The accumulation of senescent cells is thought to be one of the root causes of aging, and a growing body of evidence points to their direct contribution to numerous age-related conditions. Removing senescent cells is a narrow form of rejuvenation, capable of turning back measures of aging and age-related disease. Last year researchers published data on an approach to selective destruction of senescent cells based on interfering in the interaction between FOXO4 and p53. This pushes senescent cells into the form of programmed cell death known as apoptosis, while doing next to nothing to normal cells. The method of interference involves creating a safe but broken version of the FOXO4 protein, FOXO4-DRI, and introducing it into the body. A sizable fraction of senescent cells relying on the presence of working FOXO4 are destroyed as a result. The principal researcher involved in this work has now started a company with the assistance of Apollo Ventures to further develop this line of work into a viable senolytic therapy.
Cleara Biotech has raised seed funding to advance a program that reversed aspects of aging in mice. The modified FOXO4-p53 interfering peptide program made headlines last year when it restored the physical fitness, hair growth, and kidney function of mice. Peter de Keizer, Ph.D., and his collaborators achieved the improvements by targeting cells that had entered senescence, a state in which they stop dividing and start secreting different factors. Studies have linked these cells to an array of big diseases, attracting multiple research groups and powering Unity Biotech to an $85 million IPO. Among all these activities, Keizer's peptide stood out because it eliminated senescent cells without harming healthy tissues.
James Peyer, Ph.D., managing partner at aging-focused fund Apollo Ventures had been looking for a marker specific to senescent cells without success. Such specificity is vital if a drug is to treat chronic, age-related conditions such as kidney disease without causing intolerable side effects. When Peyer's fund saw Keizer's preliminary data, he teamed up with the senescence scientist and his collaborators. The result is Cleara. Cleara will spend the next year optimizing the peptide Keizer tested in mice in anticipation of moving into the clinic. This will entail designing multiple candidates with strengths, pharmacokinetic profiles, and other characteristics tailored to indications that Cleara may target.
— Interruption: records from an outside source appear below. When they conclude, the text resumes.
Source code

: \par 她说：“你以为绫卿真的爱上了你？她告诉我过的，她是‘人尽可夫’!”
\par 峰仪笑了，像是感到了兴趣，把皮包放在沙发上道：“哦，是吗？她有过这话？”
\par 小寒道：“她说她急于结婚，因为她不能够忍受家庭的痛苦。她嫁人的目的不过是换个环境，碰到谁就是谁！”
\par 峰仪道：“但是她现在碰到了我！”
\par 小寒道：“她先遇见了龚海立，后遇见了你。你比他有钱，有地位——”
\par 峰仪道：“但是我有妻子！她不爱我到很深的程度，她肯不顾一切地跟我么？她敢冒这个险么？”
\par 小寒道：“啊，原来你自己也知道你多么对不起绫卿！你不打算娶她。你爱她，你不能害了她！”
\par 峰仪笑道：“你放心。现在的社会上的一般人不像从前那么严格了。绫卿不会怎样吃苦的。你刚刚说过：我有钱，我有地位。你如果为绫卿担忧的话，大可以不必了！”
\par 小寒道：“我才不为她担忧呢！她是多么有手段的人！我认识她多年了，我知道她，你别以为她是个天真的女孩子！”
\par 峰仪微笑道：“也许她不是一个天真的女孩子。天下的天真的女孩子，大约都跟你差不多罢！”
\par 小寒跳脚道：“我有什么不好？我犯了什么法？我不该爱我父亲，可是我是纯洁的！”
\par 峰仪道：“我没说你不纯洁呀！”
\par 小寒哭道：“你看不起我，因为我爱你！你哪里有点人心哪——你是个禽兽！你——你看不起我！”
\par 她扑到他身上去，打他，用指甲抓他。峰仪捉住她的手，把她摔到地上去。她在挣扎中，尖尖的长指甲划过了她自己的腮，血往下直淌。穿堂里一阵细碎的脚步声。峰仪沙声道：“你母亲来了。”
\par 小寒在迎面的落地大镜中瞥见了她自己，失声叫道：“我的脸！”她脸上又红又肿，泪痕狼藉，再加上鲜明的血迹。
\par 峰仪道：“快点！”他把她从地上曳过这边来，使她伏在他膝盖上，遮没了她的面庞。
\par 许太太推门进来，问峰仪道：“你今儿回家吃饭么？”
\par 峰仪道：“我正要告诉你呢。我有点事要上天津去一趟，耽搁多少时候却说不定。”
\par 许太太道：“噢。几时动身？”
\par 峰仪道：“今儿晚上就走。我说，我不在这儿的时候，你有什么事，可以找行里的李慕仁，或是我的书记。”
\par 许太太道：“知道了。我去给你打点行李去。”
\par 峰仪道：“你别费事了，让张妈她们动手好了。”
Cleara is still zeroing in on indications, with Peyer noting that this is "one of the core challenges for a number of different drugs in this space, where you're presented with a cornucopia of options." But it has a broad idea of the areas it is going to target. One lead optimization strand will develop a candidate against a chronic condition, such as kidney disease, osteoarthritis, or COPD. The second strand will target an acute, life-threatening "rare or rare-ish" disease. This second strand will likely get into the clinic first - reflecting the higher tolerance for risk among patients with life-threatening diseases - and may ultimately target a type of cancer.